The Benefits of a Sediment Filter

A sediment filter traps sediment particles like dust, sand, and silt from your water. It improves water quality and extends the lifespan of your appliances and plumbing.


A sediment filter is best placed in the first stage of a multi-stage filtration system. It protects other filters from damage and reduces pressure on them.

It’s Easy to Install

A sediment filter is a simple way to cleanse your home’s water. They collect dirt, sand, and silt from household water, reducing the amount of grit in your drinking water. A sediment filter also reduces turbidity, a condition that results in yellow or brown water.

Sediment filters are easy to install, even for DIYers. To start, shut off all the appliances that use water like the dishwasher, clothes washer, sprinklers, ice cube maker and more. Keeping the appliances turned off will help to release any pressure in the line. You can then cut a section of pipe to accommodate the filter system, and make sure all the ports are pointed in the right direction when mounting the new system.

Once the system is installed, the sediment filter will do the rest of the work by trapping particles as they pass through. The sediment filter’s micron rating determines what size particulates it can remove from your drinking water. A larger micron rating, such as 10 microns, will eliminate sand and silt while a smaller one like 1 micron will filter out bacteria, Cryptosporidium, and more.

Typically, a sediment filter will need to be changed every 3 to 12 months or when you see a drop in the water’s pressure. To help you remember, you can set a reminder on your phone or write down on a calendar when to change the sediment filter.

It’s Effective

Sediment filters may seem basic, but they’re a vital part of your water filtration system. They catch and filter out silt, sand grains, specks of rust, and other particles that are visible in your water supply. This helps you avoid drinking dirty water, which can cause serious health issues in the long run.

Additionally, sediments can clog and ruin plumbing systems, faucets, and water-using appliances like dishwashers, washing machines, and water heaters. These can lead to reduced lifespans, higher repair and maintenance costs, and decreased efficiency. Sediment filters can prevent this by removing sediments from the water supply before it enters your home, saving you money in the long run.

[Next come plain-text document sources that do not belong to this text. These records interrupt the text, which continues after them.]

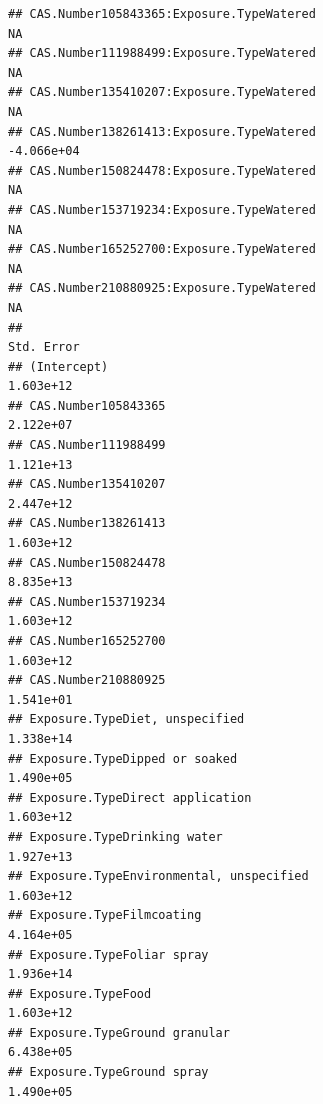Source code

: \documentclass[
  12pt,
]{article}
\begin{document}
\begin{verbatim}
## CAS.Number105843365:Exposure.TypeWatered                                                NA
## CAS.Number111988499:Exposure.TypeWatered                                                NA
## CAS.Number135410207:Exposure.TypeWatered                                                NA
## CAS.Number138261413:Exposure.TypeWatered                                        -4.066e+04
## CAS.Number150824478:Exposure.TypeWatered                                                NA
## CAS.Number153719234:Exposure.TypeWatered                                                NA
## CAS.Number165252700:Exposure.TypeWatered                                                NA
## CAS.Number210880925:Exposure.TypeWatered                                                NA
##                                                                                 Std. Error
## (Intercept)                                                                      1.603e+12
## CAS.Number105843365                                                              2.122e+07
## CAS.Number111988499                                                              1.121e+13
## CAS.Number135410207                                                              2.447e+12
## CAS.Number138261413                                                              1.603e+12
## CAS.Number150824478                                                              8.835e+13
## CAS.Number153719234                                                              1.603e+12
## CAS.Number165252700                                                              1.603e+12
## CAS.Number210880925                                                              1.541e+01
## Exposure.TypeDiet, unspecified                                                   1.338e+14
## Exposure.TypeDipped or soaked                                                    1.490e+05
## Exposure.TypeDirect application                                                  1.603e+12
## Exposure.TypeDrinking water                                                      1.927e+13
## Exposure.TypeEnvironmental, unspecified                                          1.603e+12
## Exposure.TypeFilmcoating                                                         4.164e+05
## Exposure.TypeFoliar spray                                                        1.936e+14
## Exposure.TypeFood                                                                1.603e+12
## Exposure.TypeGround granular                                                     6.438e+05
## Exposure.TypeGround spray                                                        1.490e+05

\end{verbatim}
\end{document}
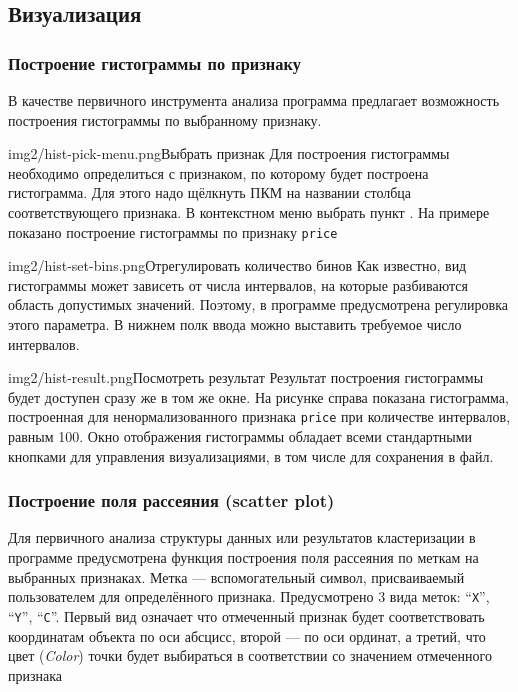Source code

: \documentclass[12pt,tikz]{instruction}
\begin{document}
\newpage
\subsection{Визуализация}
\subsubsection{Построение гистограммы по признаку }
\label{subsubsec:hist}

В качестве первичного инструмента анализа программа предлагает возможность построения гистограммы по выбранному признаку.

\begin{steps}
	\begin{ist}{img2/hist-pick-menu.png}{Выбрать признак}
		Для построения гистограммы необходимо определиться с признаком, по которому будет построена гистограмма. Для этого надо щёлкнуть ПКМ на названии столбца соответствующего признака. В контекстном меню выбрать пункт . На примере показано построение гистограммы по признаку \texttt{price}
	\end{ist}
	\begin{ist}{img2/hist-set-bins.png}{Отрегулировать количество бинов}
		Как известно, вид гистограммы может зависеть от числа интервалов, на которые разбиваются область допустимых значений. Поэтому, в программе предусмотрена регулировка этого параметра. В нижнем полк ввода можно выставить требуемое число интервалов.
	\end{ist}
	\begin{ist}{img2/hist-result.png}{Посмотреть результат}
		Результат построения гистограммы будет доступен сразу же в том же окне. На рисунке справа показана гистограмма, построенная для ненормализованного признака \texttt{price} при количестве интервалов, равным 100. Окно отображения гистограммы обладает всеми стандартными кнопками для управления визуализациями, в том числе для сохранения в файл.
	\end{ist}		
\end{steps}	


\newpage
\subsubsection{Построение поля рассеяния (scatter plot)}
\label{subsubsec:scatterplot}

Для первичного анализа структуры данных или результатов кластеризации в программе предусмотрена функция построения поля рассеяния по меткам на выбранных признаках. Метка --- вспомогательный символ, присваиваемый пользователем для  определённого признака.  Предусмотрено 3 вида меток: ``\texttt{X}'', ``\texttt{Y}'', ``\texttt{C}''. Первый вид означает что отмеченный признак будет соответствовать координатам объекта по оси абсцисс, второй --- по оси ординат, а третий, что цвет (\textit{Color}) точки будет выбираться в соответствии со значением отмеченного признака
\end{document}
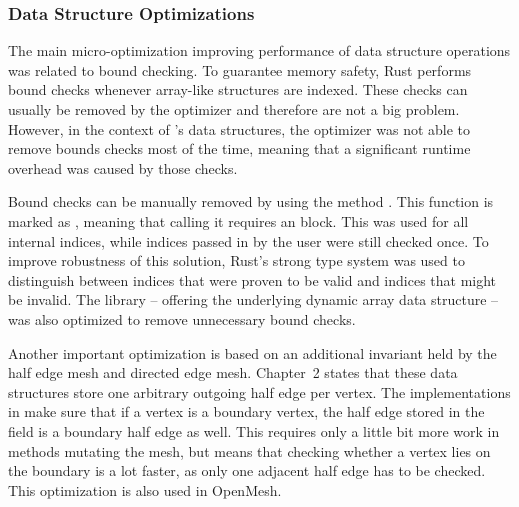 \subsubsection*{Data Structure Optimizations}

The main micro-optimization improving performance of data structure operations was related to bound checking.
To guarantee memory safety, Rust performs bound checks whenever array-like structures are indexed.
These checks can usually be removed by the optimizer and therefore are not a big problem.
However, in the context of 's data structures, the optimizer was not able to remove bounds checks most of the time, meaning that a significant runtime overhead was caused by those checks.

Bound checks can be manually removed by using the method .
This function is marked as , meaning that calling it requires an  block.
This was used for all internal indices, while indices passed in by the user were still checked once.
To improve robustness of this solution, Rust's strong type system was used to distinguish between indices that were proven to be valid and indices that might be invalid.
The library  -- offering the underlying dynamic array data structure -- was also optimized to remove unnecessary bound checks.

Another important optimization is based on an additional invariant held by the half edge mesh and directed edge mesh.
Chapter~2 states that these data structures store one arbitrary outgoing half edge per vertex.
The implementations in  make sure that if a vertex is a boundary vertex, the half edge stored in the  field is a boundary half edge as well.
This requires only a little bit more work in methods mutating the mesh, but means that checking whether a vertex lies on the boundary is a lot faster, as only one adjacent half edge has to be checked.
This optimization is also used in OpenMesh.

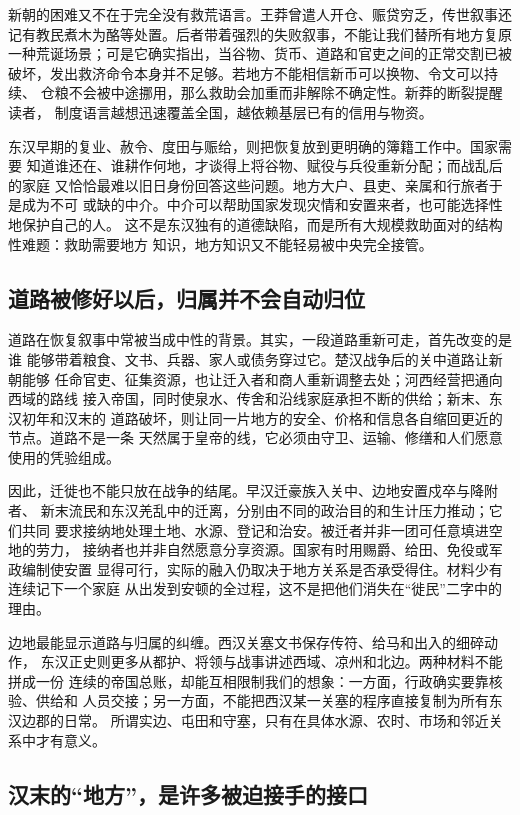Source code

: 新朝的困难又不在于完全没有救荒语言。王莽曾遣人开仓、赈贷穷乏，传世叙事还
记有教民煮木为酪等处置。后者带着强烈的失败叙事，不能让我们替所有地方复原
一种荒诞场景；可是它确实指出，当谷物、货币、道路和官吏之间的正常交割已被
破坏，发出救济命令本身并不足够。若地方不能相信新币可以换物、令文可以持续、
仓粮不会被中途挪用，那么救助会加重而非解除不确定性。新莽的断裂提醒读者，
制度语言越想迅速覆盖全国，越依赖基层已有的信用与物资。

东汉早期的复业、赦令、度田与赈给，则把恢复放到更明确的簿籍工作中。国家需要
知道谁还在、谁耕作何地，才谈得上将谷物、赋役与兵役重新分配；而战乱后的家庭
又恰恰最难以旧日身份回答这些问题。地方大户、县吏、亲属和行旅者于是成为不可
或缺的中介。中介可以帮助国家发现灾情和安置来者，也可能选择性地保护自己的人。
这不是东汉独有的道德缺陷，而是所有大规模救助面对的结构性难题：救助需要地方
知识，地方知识又不能轻易被中央完全接管。

\subsection{道路被修好以后，归属并不会自动归位}

道路在恢复叙事中常被当成中性的背景。其实，一段道路重新可走，首先改变的是谁
能够带着粮食、文书、兵器、家人或债务穿过它。楚汉战争后的关中道路让新朝能够
任命官吏、征集资源，也让迁入者和商人重新调整去处；河西经营把通向西域的路线
接入帝国，同时使泉水、传舍和沿线家庭承担不断的供给；新末、东汉初年和汉末的
道路破坏，则让同一片地方的安全、价格和信息各自缩回更近的节点。道路不是一条
天然属于皇帝的线，它必须由守卫、运输、修缮和人们愿意使用的凭验组成。

因此，迁徙也不能只放在战争的结尾。早汉迁豪族入关中、边地安置戍卒与降附者、
新末流民和东汉羌乱中的迁离，分别由不同的政治目的和生计压力推动；它们共同
要求接纳地处理土地、水源、登记和治安。被迁者并非一团可任意填进空地的劳力，
接纳者也并非自然愿意分享资源。国家有时用赐爵、给田、免役或军政编制使安置
显得可行，实际的融入仍取决于地方关系是否承受得住。材料少有连续记下一个家庭
从出发到安顿的全过程，这不是把他们消失在“徙民”二字中的理由。

边地最能显示道路与归属的纠缠。西汉关塞文书保存传符、给马和出入的细碎动作，
东汉正史则更多从都护、将领与战事讲述西域、凉州和北边。两种材料不能拼成一份
连续的帝国总账，却能互相限制我们的想象：一方面，行政确实要靠核验、供给和
人员交接；另一方面，不能把西汉某一关塞的程序直接复制为所有东汉边郡的日常。
所谓实边、屯田和守塞，只有在具体水源、农时、市场和邻近关系中才有意义。

\subsection{汉末的“地方”，是许多被迫接手的接口}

Sediment filters are rated by a micron capacity, which determines the size of particles they’ll be able to trap and filter out. It’s a good idea to experiment with different micron ratings until you find the one that best fits your needs, and ensures the highest level of safety.

It’s Affordable

Compared to the cost of buying water bottles that end up in landfills or harming wildlife, paying a one-time fee for installation and regular filter replacements is much less expensive. In fact, a sediment filter can actually pay for itself after just a few uses.

Sediment filters are designed to remove any sand, silt, dust, dirt, rust or other solid particles from your well water supply. Water that comes from wells isn’t treated like city water and can have a high concentration of these particles. This can cause a bad taste, damage pipes and appliances, and even affect your home’s water pressure over time. Sediment filters help protect your appliances, plumbing and well systems from these contaminants while also improving the quality of your water.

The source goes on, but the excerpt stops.